[Start of section]

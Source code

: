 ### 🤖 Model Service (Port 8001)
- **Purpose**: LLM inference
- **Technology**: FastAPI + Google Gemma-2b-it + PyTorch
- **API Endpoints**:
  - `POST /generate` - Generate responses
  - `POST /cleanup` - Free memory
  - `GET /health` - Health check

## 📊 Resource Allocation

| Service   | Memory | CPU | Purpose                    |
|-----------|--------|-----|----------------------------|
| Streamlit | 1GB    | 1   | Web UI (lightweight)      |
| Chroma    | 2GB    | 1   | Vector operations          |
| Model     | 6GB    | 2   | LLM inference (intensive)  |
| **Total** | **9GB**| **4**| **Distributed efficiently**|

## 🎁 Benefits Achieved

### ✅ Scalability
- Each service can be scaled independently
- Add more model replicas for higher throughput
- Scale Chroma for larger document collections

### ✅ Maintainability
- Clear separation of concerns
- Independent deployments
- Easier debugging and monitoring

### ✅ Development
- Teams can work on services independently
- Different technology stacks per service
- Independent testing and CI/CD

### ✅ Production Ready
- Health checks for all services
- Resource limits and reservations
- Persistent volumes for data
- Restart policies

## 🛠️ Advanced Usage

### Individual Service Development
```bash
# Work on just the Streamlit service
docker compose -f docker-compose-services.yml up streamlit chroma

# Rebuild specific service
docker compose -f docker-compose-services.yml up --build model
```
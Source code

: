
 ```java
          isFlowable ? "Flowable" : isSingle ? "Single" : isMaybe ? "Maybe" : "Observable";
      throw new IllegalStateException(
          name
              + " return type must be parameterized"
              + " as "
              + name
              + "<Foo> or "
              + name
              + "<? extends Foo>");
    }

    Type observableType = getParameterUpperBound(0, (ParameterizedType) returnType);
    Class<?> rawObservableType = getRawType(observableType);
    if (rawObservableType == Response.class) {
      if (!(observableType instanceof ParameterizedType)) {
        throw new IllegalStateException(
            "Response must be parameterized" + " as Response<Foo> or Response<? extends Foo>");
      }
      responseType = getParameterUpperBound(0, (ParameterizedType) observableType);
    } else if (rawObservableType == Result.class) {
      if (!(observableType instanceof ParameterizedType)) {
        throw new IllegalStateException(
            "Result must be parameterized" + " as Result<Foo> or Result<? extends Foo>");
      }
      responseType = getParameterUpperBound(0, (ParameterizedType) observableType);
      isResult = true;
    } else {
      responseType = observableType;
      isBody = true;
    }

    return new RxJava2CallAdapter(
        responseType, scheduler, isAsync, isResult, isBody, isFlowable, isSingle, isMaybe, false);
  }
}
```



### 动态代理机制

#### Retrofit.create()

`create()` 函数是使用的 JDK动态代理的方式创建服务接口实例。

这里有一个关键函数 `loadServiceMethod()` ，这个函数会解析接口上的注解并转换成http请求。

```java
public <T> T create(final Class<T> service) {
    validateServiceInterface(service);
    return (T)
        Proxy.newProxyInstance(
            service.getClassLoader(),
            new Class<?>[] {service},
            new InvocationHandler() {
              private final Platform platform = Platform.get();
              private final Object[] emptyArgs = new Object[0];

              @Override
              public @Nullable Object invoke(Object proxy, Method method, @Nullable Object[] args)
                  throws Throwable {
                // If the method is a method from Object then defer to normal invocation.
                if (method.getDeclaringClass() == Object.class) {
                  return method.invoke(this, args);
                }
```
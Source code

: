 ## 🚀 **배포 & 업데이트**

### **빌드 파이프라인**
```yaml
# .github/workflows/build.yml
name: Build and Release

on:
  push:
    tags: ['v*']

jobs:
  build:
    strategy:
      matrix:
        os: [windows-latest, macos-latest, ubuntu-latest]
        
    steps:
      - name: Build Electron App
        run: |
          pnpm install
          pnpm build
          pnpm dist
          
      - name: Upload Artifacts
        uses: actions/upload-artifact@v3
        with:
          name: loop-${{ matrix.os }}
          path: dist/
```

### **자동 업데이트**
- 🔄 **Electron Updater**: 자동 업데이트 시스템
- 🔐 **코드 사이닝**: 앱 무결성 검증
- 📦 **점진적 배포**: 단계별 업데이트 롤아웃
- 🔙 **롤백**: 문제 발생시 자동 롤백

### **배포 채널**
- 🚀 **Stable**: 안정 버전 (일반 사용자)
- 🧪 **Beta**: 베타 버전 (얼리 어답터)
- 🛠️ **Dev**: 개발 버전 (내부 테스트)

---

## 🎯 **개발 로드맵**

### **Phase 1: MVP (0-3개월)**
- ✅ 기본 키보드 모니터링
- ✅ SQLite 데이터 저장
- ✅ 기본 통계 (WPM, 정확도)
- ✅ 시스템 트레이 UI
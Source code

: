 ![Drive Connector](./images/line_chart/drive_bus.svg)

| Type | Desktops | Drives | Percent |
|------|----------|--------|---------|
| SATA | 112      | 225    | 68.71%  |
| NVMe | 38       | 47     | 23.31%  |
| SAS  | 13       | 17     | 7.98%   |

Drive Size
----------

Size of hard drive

[End of section]

Output only the number of lines in the data above that include the word "private".

Solution to the exercise: 2